Malone is more of a bigger possession receiver with good speed that will play on the boundary, whereas Ross is a small burner that will play in the slot and boundary, so their games will complement each other.
The 6’3”, 208-pound Malone caught 50 passes for 972 yards (19.4 avg.) and 11 scores this past season. Despite the great production, Malone was projected to be drafted in the Round 4-5 range, so getting him where the Bengals did with the No. 128 pick was a good value.
- Mel Kiper had Malone ranked as his seventh-best prospect coming into Day 3 and 78th overall.
- Fellow ESPN draft expert Todd McShay had Malone ranked 103rd.
- Malone was Pro Football Focus’ 150th-best prospect coming into the draft.
- CBS Sports had him ranked 97th.
- The Cold Omaha Consensus Big Board, which factors in every major draft ranking, had Malone ranked as the 139th-best prospect in this draft.
It’s clear the Bengals got somewhere between good to great value based on when they selected Malone, depending on which experts you trust most. The Bengals are certainly hoping they got another late-round receiver who contributes to the team in a meaningful way.

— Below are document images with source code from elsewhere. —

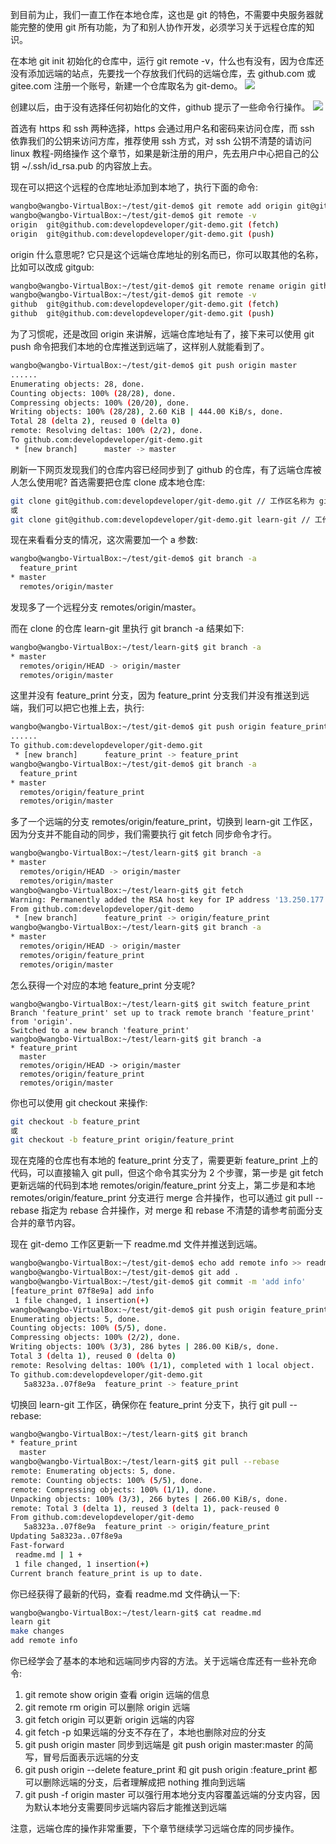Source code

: 到目前为止，我们一直工作在本地仓库，这也是 git 的特色，不需要中央服务器就能完整的使用 git 所有功能，为了和别人协作开发，必须学习关于远程仓库的知识。

在本地 git init 初始化的仓库中，运行 git remote -v，什么也有没有，因为仓库还没有添加远端的站点，先要找一个存放我们代码的远端仓库，去 github.com 或 gitee.com 注册一个账号，新建一个仓库取名为 git-demo。
![](http://develop-developer.oss-cn-hangzhou.aliyuncs.com/images/ooFutxwrW2H8Mbk2a-5hIEfp7k7e1QXmMmrAo4xL6M.png?x-oss-process=style/txt-water)

创建以后，由于没有选择任何初始化的文件，github 提示了一些命令行操作。
![](http://develop-developer.oss-cn-hangzhou.aliyuncs.com/images/9hLXa9XC7JQSHAHnT-ImWWuBZizHwCzhbaEoYM0r6b.png?x-oss-process=style/txt-water)

首选有 https 和 ssh 两种选择，https 会通过用户名和密码来访问仓库，而 ssh 依靠我们的公钥来访问方库，推荐使用 ssh 方式，对 ssh 公钥不清楚的请访问 linux 教程-网络操作 这个章节，如果是新注册的用户，先去用户中心把自己的公钥 ~/.ssh/id_rsa.pub 的内容放上去。

现在可以把这个远程的仓库地址添加到本地了，执行下面的命令:

```bash
wangbo@wangbo-VirtualBox:~/test/git-demo$ git remote add origin git@github.com:developdeveloper/git-demo.git
wangbo@wangbo-VirtualBox:~/test/git-demo$ git remote -v
origin	git@github.com:developdeveloper/git-demo.git (fetch)
origin	git@github.com:developdeveloper/git-demo.git (push)
```

origin 什么意思呢? 它只是这个远端仓库地址的别名而已，你可以取其他的名称，比如可以改成 gitgub:

```bash
wangbo@wangbo-VirtualBox:~/test/git-demo$ git remote rename origin github
wangbo@wangbo-VirtualBox:~/test/git-demo$ git remote -v
github	git@github.com:developdeveloper/git-demo.git (fetch)
github	git@github.com:developdeveloper/git-demo.git (push)
```

为了习惯呢，还是改回 origin 来讲解，远端仓库地址有了，接下来可以使用 git push 命令把我们本地的仓库推送到远端了，这样别人就能看到了。

```bash
wangbo@wangbo-VirtualBox:~/test/git-demo$ git push origin master
......
Enumerating objects: 28, done.
Counting objects: 100% (28/28), done.
Compressing objects: 100% (20/20), done.
Writing objects: 100% (28/28), 2.60 KiB | 444.00 KiB/s, done.
Total 28 (delta 2), reused 0 (delta 0)
remote: Resolving deltas: 100% (2/2), done.
To github.com:developdeveloper/git-demo.git
 * [new branch]      master -> master
```

刷新一下网页发现我们的仓库内容已经同步到了 github 的仓库，有了远端仓库被人怎么使用呢? 首选需要把仓库 clone 成本地仓库:

```bash
git clone git@github.com:developdeveloper/git-demo.git // 工作区名称为 git-demo
或
git clone git@github.com:developdeveloper/git-demo.git learn-git // 工作区名称为 learn-git
```

现在来看看分支的情况，这次需要加一个 a 参数:

```bash
wangbo@wangbo-VirtualBox:~/test/git-demo$ git branch -a
  feature_print
* master
  remotes/origin/master
```

发现多了一个远程分支 remotes/origin/master。

而在 clone 的仓库 learn-git 里执行 git branch -a 结果如下:

```bash
wangbo@wangbo-VirtualBox:~/test/learn-git$ git branch -a
* master
  remotes/origin/HEAD -> origin/master
  remotes/origin/master
```

这里并没有 feature_print 分支，因为 feature_print 分支我们并没有推送到远端，我们可以把它也推上去，执行:

```bash
wangbo@wangbo-VirtualBox:~/test/git-demo$ git push origin feature_print
......
To github.com:developdeveloper/git-demo.git
 * [new branch]      feature_print -> feature_print
wangbo@wangbo-VirtualBox:~/test/git-demo$ git branch -a
  feature_print
* master
  remotes/origin/feature_print
  remotes/origin/master
```

多了一个远端的分支 remotes/origin/feature_print，切换到 learn-git 工作区，因为分支并不能自动的同步，我们需要执行 git fetch 同步命令才行。

```bash
wangbo@wangbo-VirtualBox:~/test/learn-git$ git branch -a
* master
  remotes/origin/HEAD -> origin/master
  remotes/origin/master
wangbo@wangbo-VirtualBox:~/test/learn-git$ git fetch
Warning: Permanently added the RSA host key for IP address '13.250.177.223' to the list of known hosts.
From github.com:developdeveloper/git-demo
 * [new branch]      feature_print -> origin/feature_print
wangbo@wangbo-VirtualBox:~/test/learn-git$ git branch -a
* master
  remotes/origin/HEAD -> origin/master
  remotes/origin/feature_print
  remotes/origin/master
```

怎么获得一个对应的本地 feature_print 分支呢?

```
wangbo@wangbo-VirtualBox:~/test/learn-git$ git switch feature_print
Branch 'feature_print' set up to track remote branch 'feature_print' from 'origin'.
Switched to a new branch 'feature_print'
wangbo@wangbo-VirtualBox:~/test/learn-git$ git branch -a
* feature_print
  master
  remotes/origin/HEAD -> origin/master
  remotes/origin/feature_print
  remotes/origin/master
```

你也可以使用 git checkout 来操作:

```bash
git checkout -b feature_print
或
git checkout -b feature_print origin/feature_print
```

现在克隆的仓库也有本地的 feature_print 分支了，需要更新 feature_print 上的代码，可以直接输入 git pull，但这个命令其实分为 2 个步骤，第一步是 git fetch 更新远端的代码到本地 remotes/origin/feature_print 分支上，第二步是和本地 remotes/origin/feature_print 分支进行 merge 合并操作，也可以通过 git pull --rebase 指定为 rebase 合并操作，对 merge 和 rebase 不清楚的请参考前面分支合并的章节内容。

现在 git-demo 工作区更新一下 readme.md 文件并推送到远端。

```bash
wangbo@wangbo-VirtualBox:~/test/git-demo$ echo add remote info >> readme.md
wangbo@wangbo-VirtualBox:~/test/git-demo$ git add .
wangbo@wangbo-VirtualBox:~/test/git-demo$ git commit -m 'add info'
[feature_print 07f8e9a] add info
 1 file changed, 1 insertion(+)
wangbo@wangbo-VirtualBox:~/test/git-demo$ git push origin feature_print
Enumerating objects: 5, done.
Counting objects: 100% (5/5), done.
Compressing objects: 100% (2/2), done.
Writing objects: 100% (3/3), 286 bytes | 286.00 KiB/s, done.
Total 3 (delta 1), reused 0 (delta 0)
remote: Resolving deltas: 100% (1/1), completed with 1 local object.
To github.com:developdeveloper/git-demo.git
   5a8323a..07f8e9a  feature_print -> feature_print
```

切换回 learn-git 工作区，确保你在 feature_print 分支下，执行 git pull --rebase:

```bash
wangbo@wangbo-VirtualBox:~/test/learn-git$ git branch
* feature_print
  master
wangbo@wangbo-VirtualBox:~/test/learn-git$ git pull --rebase
remote: Enumerating objects: 5, done.
remote: Counting objects: 100% (5/5), done.
remote: Compressing objects: 100% (1/1), done.
Unpacking objects: 100% (3/3), 266 bytes | 266.00 KiB/s, done.
remote: Total 3 (delta 1), reused 3 (delta 1), pack-reused 0
From github.com:developdeveloper/git-demo
   5a8323a..07f8e9a  feature_print -> origin/feature_print
Updating 5a8323a..07f8e9a
Fast-forward
 readme.md | 1 +
 1 file changed, 1 insertion(+)
Current branch feature_print is up to date.
```

你已经获得了最新的代码，查看 readme.md 文件确认一下:

```bash
wangbo@wangbo-VirtualBox:~/test/learn-git$ cat readme.md
learn git
make changes
add remote info
```

你已经学会了基本的本地和远端同步内容的方法。关于远端仓库还有一些补充命令:

1. git remote show origin 查看 origin 远端的信息
2. git remote rm origin 可以删除 origin 远端
3. git fetch origin 可以更新 origin 远端的内容
4. git fetch -p 如果远端的分支不存在了，本地也删除对应的分支
5. git push origin master 同步到远端是 git push origin master:master 的简写，冒号后面表示远端的分支
6. git push origin --delete feature_print 和 git push origin :feature_print 都可以删除远端的分支，后者理解成把 nothing 推向到远端
7. git push -f origin master 可以强行用本地分支内容覆盖远端的分支内容，因为默认本地分支需要同步远端内容后才能推送到远端



注意，远端仓库的操作非常重要，下个章节继续学习远端仓库的同步操作。
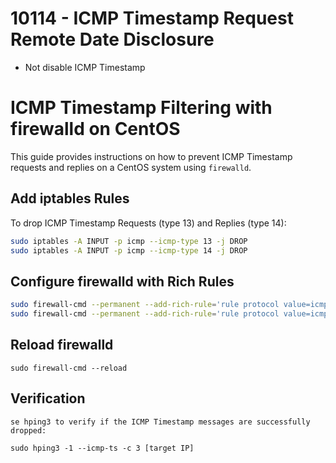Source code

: # 10114 - ICMP Timestamp Request Remote Date Disclosure
* Not disable ICMP Timestamp

# ICMP Timestamp Filtering with firewalld on CentOS

This guide provides instructions on how to prevent ICMP Timestamp requests and replies on a CentOS system using `firewalld`.

## Add iptables Rules

To drop ICMP Timestamp Requests (type 13) and Replies (type 14):

```bash
sudo iptables -A INPUT -p icmp --icmp-type 13 -j DROP
sudo iptables -A INPUT -p icmp --icmp-type 14 -j DROP
```

## Configure firewalld with Rich Rules
```bash
sudo firewall-cmd --permanent --add-rich-rule='rule protocol value=icmp icmp-type name=timestamp-request action=drop'
sudo firewall-cmd --permanent --add-rich-rule='rule protocol value=icmp icmp-type name=timestamp-reply action=drop'
```

## Reload firewalld
```
sudo firewall-cmd --reload
```

## Verification
`se hping3 to verify if the ICMP Timestamp messages are successfully dropped:`
```
sudo hping3 -1 --icmp-ts -c 3 [target IP]
```
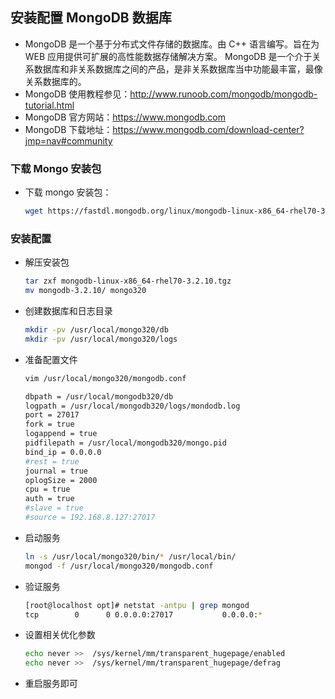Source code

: ## 安装配置 MongoDB 数据库
- MongoDB 是一个基于分布式文件存储的数据库。由 C++ 语言编写。旨在为 WEB 应用提供可扩展的高性能数据存储解决方案。
MongoDB 是一个介于关系数据库和非关系数据库之间的产品，是非关系数据库当中功能最丰富，最像关系数据库的。
- MongoDB 使用教程参见：<http://www.runoob.com/mongodb/mongodb-tutorial.html>
- MongoDB 官方网站：<https://www.mongodb.com>
- MongoDB 下载地址：<https://www.mongodb.com/download-center?jmp=nav#community>

### 下载 Mongo 安装包
- 下载 mongo 安装包：
  
  ```bash
  wget https://fastdl.mongodb.org/linux/mongodb-linux-x86_64-rhel70-3.2.10.tgz
  ```

### 安装配置
- 解压安装包
  
  ```bash
  tar zxf mongodb-linux-x86_64-rhel70-3.2.10.tgz
  mv mongodb-3.2.10/ mongo320
  ```
- 创建数据库和日志目录
  
  ```bash
  mkdir -pv /usr/local/mongo320/db
  mkdir -pv /usr/local/mongo320/logs
  ```
- 准备配置文件
  
  ```bash
  vim /usr/local/mongo320/mongodb.conf
  ```
  
  ```bash
  dbpath = /usr/local/mongodb320/db
  logpath = /usr/local/mongodb320/logs/mondodb.log
  port = 27017
  fork = true
  logappend = true
  pidfilepath = /usr/local/mongodb320/mongo.pid
  bind_ip = 0.0.0.0
  #rest = true
  journal = true
  oplogSize = 2000
  cpu = true
  auth = true
  #slave = true
  #source = 192.168.8.127:27017
  ```

- 启动服务
  
  ```bash
  ln -s /usr/local/mongo320/bin/* /usr/local/bin/
  mongod -f /usr/local/mongo320/mongodb.conf
  ```

- 验证服务
  
  ```bash
  [root@localhost opt]# netstat -antpu | grep mongod
  tcp        0      0 0.0.0.0:27017           0.0.0.0:*               LISTEN      8853/mongod
  ```
- 设置相关优化参数
  
  ```bash
  echo never >>  /sys/kernel/mm/transparent_hugepage/enabled
  echo never >>  /sys/kernel/mm/transparent_hugepage/defrag
  ```
- 重启服务即可
  
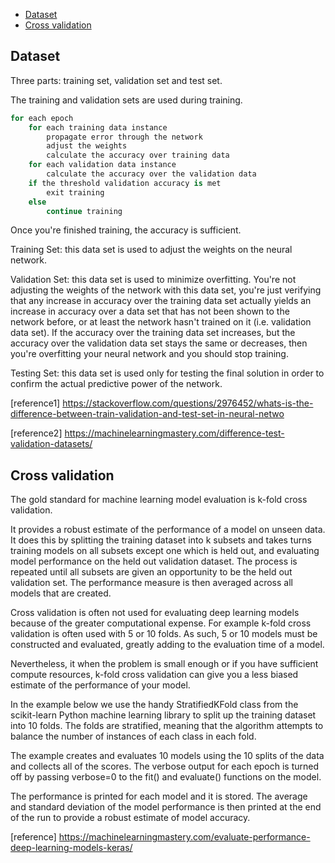 - [Dataset](#dataset)
- [Cross validation](#cross-validation)

## Dataset
Three parts: training set, validation set and test set.

The training and validation sets are used during training.
```python
for each epoch
    for each training data instance
        propagate error through the network
        adjust the weights
        calculate the accuracy over training data
    for each validation data instance
        calculate the accuracy over the validation data
    if the threshold validation accuracy is met
        exit training
    else
        continue training
```
Once you're finished training, the accuracy is sufficient.

Training Set: this data set is used to adjust the weights on the neural network.

Validation Set: this data set is used to minimize overfitting. You're not adjusting the weights of the network with this data set, you're just verifying that any increase in accuracy over the training data set actually yields an increase in accuracy over a data set that has not been shown to the network before, or at least the network hasn't trained on it (i.e. validation data set). If the accuracy over the training data set increases, but the accuracy over the validation data set stays the same or decreases, then you're overfitting your neural network and you should stop training.

Testing Set: this data set is used only for testing the final solution in order to confirm the actual predictive power of the network.

[reference1] https://stackoverflow.com/questions/2976452/whats-is-the-difference-between-train-validation-and-test-set-in-neural-netwo

[reference2] https://machinelearningmastery.com/difference-test-validation-datasets/


## Cross validation
The gold standard for machine learning model evaluation is k-fold cross validation.

It provides a robust estimate of the performance of a model on unseen data. It does this by splitting the training dataset into k subsets and takes turns training models on all subsets except one which is held out, and evaluating model performance on the held out validation dataset. The process is repeated until all subsets are given an opportunity to be the held out validation set. The performance measure is then averaged across all models that are created.

Cross validation is often not used for evaluating deep learning models because of the greater computational expense. For example k-fold cross validation is often used with 5 or 10 folds. As such, 5 or 10 models must be constructed and evaluated, greatly adding to the evaluation time of a model.

Nevertheless, it when the problem is small enough or if you have sufficient compute resources, k-fold cross validation can give you a less biased estimate of the performance of your model.

In the example below we use the handy StratifiedKFold class from the scikit-learn Python machine learning library to split up the training dataset into 10 folds. The folds are stratified, meaning that the algorithm attempts to balance the number of instances of each class in each fold.

The example creates and evaluates 10 models using the 10 splits of the data and collects all of the scores. The verbose output for each epoch is turned off by passing verbose=0 to the fit() and evaluate() functions on the model.

The performance is printed for each model and it is stored. The average and standard deviation of the model performance is then printed at the end of the run to provide a robust estimate of model accuracy.

[reference] https://machinelearningmastery.com/evaluate-performance-deep-learning-models-keras/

Since 2001, we’ve seen guys like T.J. Houshmandzadeh, Tab Perry, Dezmon Briscoe, Marvin Jones, James Wright, Cobi Hamilton and Cody Core go from being late-round receivers to making impacts of varying degrees in their pro careers, whether it was with the Bengals or elsewhere.
Malone has as much, if not more potential than all of those guys did coming out of college, but having talent and properly harnessing it are what separate fringe roster guys like Hamilton from stars like Houshmandzadeh.
Let’s hope the latter is the kind of player Malone becomes.